ONE HADITH A DAY
Muttafaq 'alaih · Sahih
عَنْ أُمِّ عَطِيَّةَ رَضيَ اللهُ عنها أَنَّ رَسُولَ اللهِ صَلَّى اللهُ عَلَيْهِ وَسَلَّمَ قَالَ: «لَا تُحِدُّ امْرَأَةٌ عَلَى مَيِّتٍ فَوْقَ ثَلَاثٍ إِلَّا عَلَى زَوْجٍ أَرْبَعَةَ أَشْهُرٍ وَعَشْرًا، وَلَا تَلْبَسُ ثَوْبًا مَصْبُوغًا إِلَّا ثَوْبَ عَصْبٍ، وَلَا تَكْتَحِلُ، وَلَا تَمَسُّ طِيبًا إِلَّا إِذَا طَهُرَتْ نُبْذَةً مِنْ قُسْطٍ أَوْ أَظْفَارٍ».

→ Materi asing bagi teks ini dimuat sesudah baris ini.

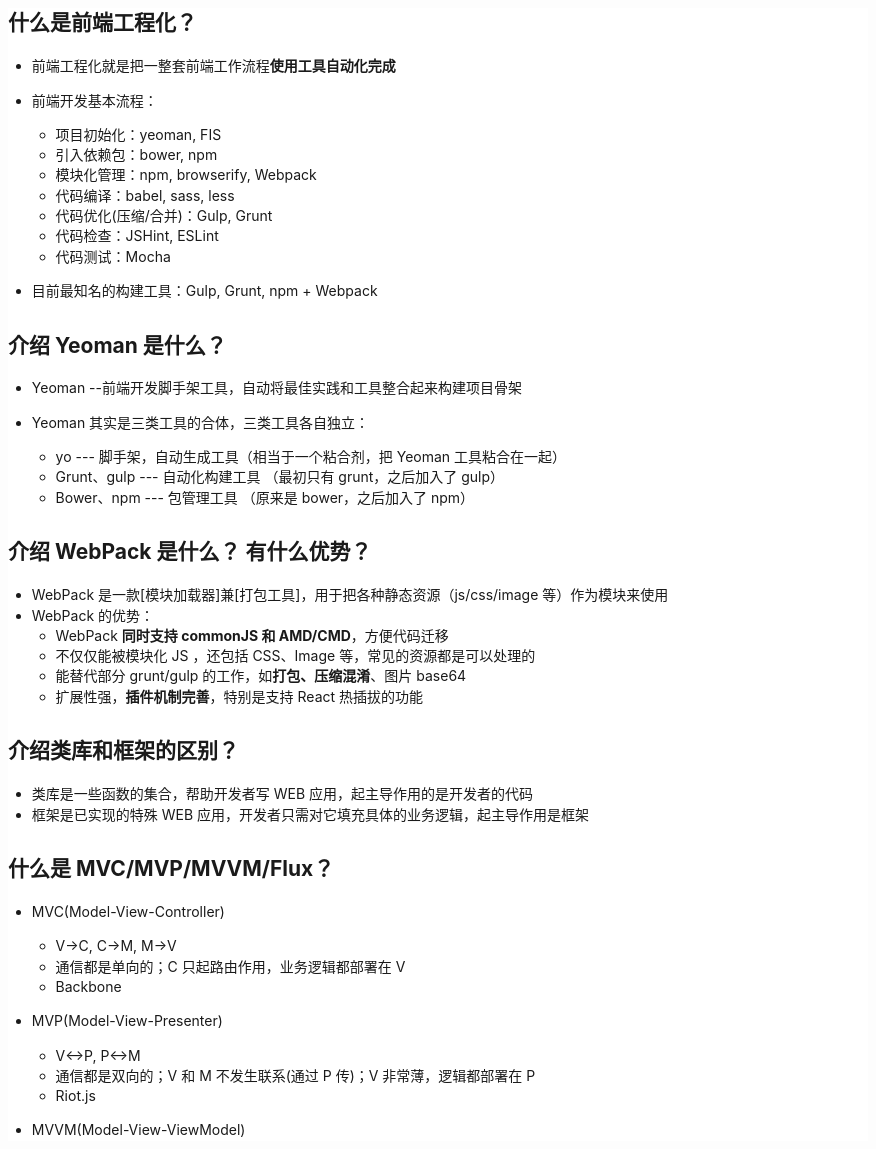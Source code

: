 ## 什么是前端工程化？

- 前端工程化就是把一整套前端工作流程**使用工具自动化完成**

- 前端开发基本流程：
  - 项目初始化：yeoman, FIS
  - 引入依赖包：bower, npm
  - 模块化管理：npm, browserify, Webpack
  - 代码编译：babel, sass, less
  - 代码优化(压缩/合并)：Gulp, Grunt
  - 代码检查：JSHint, ESLint
  - 代码测试：Mocha
- 目前最知名的构建工具：Gulp, Grunt, npm + Webpack

## 介绍 Yeoman 是什么？

- Yeoman --前端开发脚手架工具，自动将最佳实践和工具整合起来构建项目骨架
- Yeoman 其实是三类工具的合体，三类工具各自独立：

  - yo --- 脚手架，自动生成工具（相当于一个粘合剂，把 Yeoman 工具粘合在一起）
  - Grunt、gulp --- 自动化构建工具 （最初只有 grunt，之后加入了 gulp）
  - Bower、npm --- 包管理工具 （原来是 bower，之后加入了 npm）

## 介绍 WebPack 是什么？ 有什么优势？

- WebPack 是一款[模块加载器]兼[打包工具]，用于把各种静态资源（js/css/image 等）作为模块来使用
- WebPack 的优势：
  - WebPack **同时支持 commonJS 和 AMD/CMD**，方便代码迁移
  - 不仅仅能被模块化 JS ，还包括 CSS、Image 等，常见的资源都是可以处理的
  - 能替代部分 grunt/gulp 的工作，如**打包、压缩混淆**、图片 base64
  - 扩展性强，**插件机制完善**，特别是支持 React 热插拔的功能

## 介绍类库和框架的区别？

- 类库是一些函数的集合，帮助开发者写 WEB 应用，起主导作用的是开发者的代码
- 框架是已实现的特殊 WEB 应用，开发者只需对它填充具体的业务逻辑，起主导作用是框架

## 什么是 MVC/MVP/MVVM/Flux？

- MVC(Model-View-Controller)

  - V->C, C->M, M->V
  - 通信都是单向的；C 只起路由作用，业务逻辑都部署在 V
  - Backbone

- MVP(Model-View-Presenter)

  - V<->P, P<->M
  - 通信都是双向的；V 和 M 不发生联系(通过 P 传)；V 非常薄，逻辑都部署在 P
  - Riot.js

- MVVM(Model-View-ViewModel)
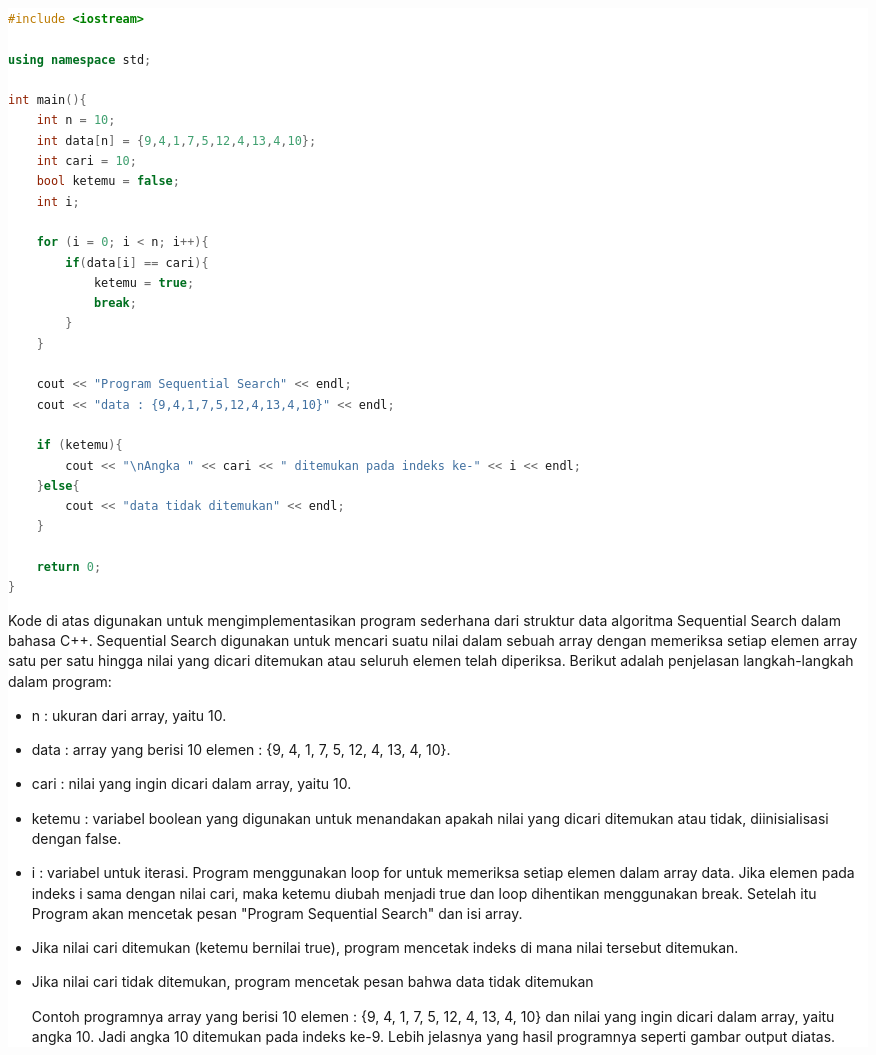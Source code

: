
 ```C++
#include <iostream>

using namespace std;

int main(){
    int n = 10;
    int data[n] = {9,4,1,7,5,12,4,13,4,10};
    int cari = 10;
    bool ketemu = false;
    int i;

    for (i = 0; i < n; i++){
        if(data[i] == cari){
            ketemu = true;
            break;
        }
    }

    cout << "Program Sequential Search" << endl;
    cout << "data : {9,4,1,7,5,12,4,13,4,10}" << endl;

    if (ketemu){
        cout << "\nAngka " << cari << " ditemukan pada indeks ke-" << i << endl;
    }else{
        cout << "data tidak ditemukan" << endl;
    }

    return 0;
}
```

Kode di atas digunakan untuk mengimplementasikan program sederhana dari struktur data algoritma Sequential Search dalam bahasa C++. Sequential Search digunakan untuk mencari suatu nilai dalam sebuah array dengan memeriksa setiap elemen array satu per satu hingga nilai yang dicari ditemukan atau seluruh elemen telah diperiksa. Berikut adalah penjelasan langkah-langkah dalam program:

- n : ukuran dari array, yaitu 10.
- data : array yang berisi 10 elemen : {9, 4, 1, 7, 5, 12, 4, 13, 4, 10}.
- cari : nilai yang ingin dicari dalam array, yaitu 10.
- ketemu : variabel boolean yang digunakan untuk menandakan apakah nilai yang dicari ditemukan atau tidak, diinisialisasi dengan false.
- i : variabel untuk iterasi. Program menggunakan loop for untuk memeriksa setiap elemen dalam array data. Jika elemen pada indeks i sama dengan nilai cari, maka ketemu diubah menjadi true dan loop dihentikan menggunakan break. Setelah itu Program akan mencetak pesan "Program Sequential Search" dan isi array.
- Jika nilai cari ditemukan (ketemu bernilai true), program mencetak indeks di mana nilai tersebut ditemukan.
- Jika nilai cari tidak ditemukan, program mencetak pesan bahwa data tidak ditemukan

  Contoh programnya array yang berisi 10 elemen : {9, 4, 1, 7, 5, 12, 4, 13, 4, 10} dan nilai yang ingin dicari dalam array, yaitu angka 10. Jadi angka 10 ditemukan pada indeks ke-9. Lebih jelasnya yang hasil programnya seperti gambar output diatas.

“Ummu 'Aṭiyyah -raḍiyallāhu 'anhā- meriwayatkan: Rasulullah ﷺ bersabda, "Seorang wanita tidak boleh berkabung atas kematian seseorang lebih dari tiga hari kecuali atas (kematian) suami, yaitu empat bulan sepuluh hari. Dalam masa itu ia tidak boleh mengenakan pakaian yang dicelup kecuali pakaian 'aṣab (pakaian Yaman), tidak boleh bercelak, dan tidak boleh memakai wewangian kecuali sedikit (wewangian yang terbuat) dari qusṭ (costus) atau aẓfār (cangkang siput) ketika ia telah suci dari haid."”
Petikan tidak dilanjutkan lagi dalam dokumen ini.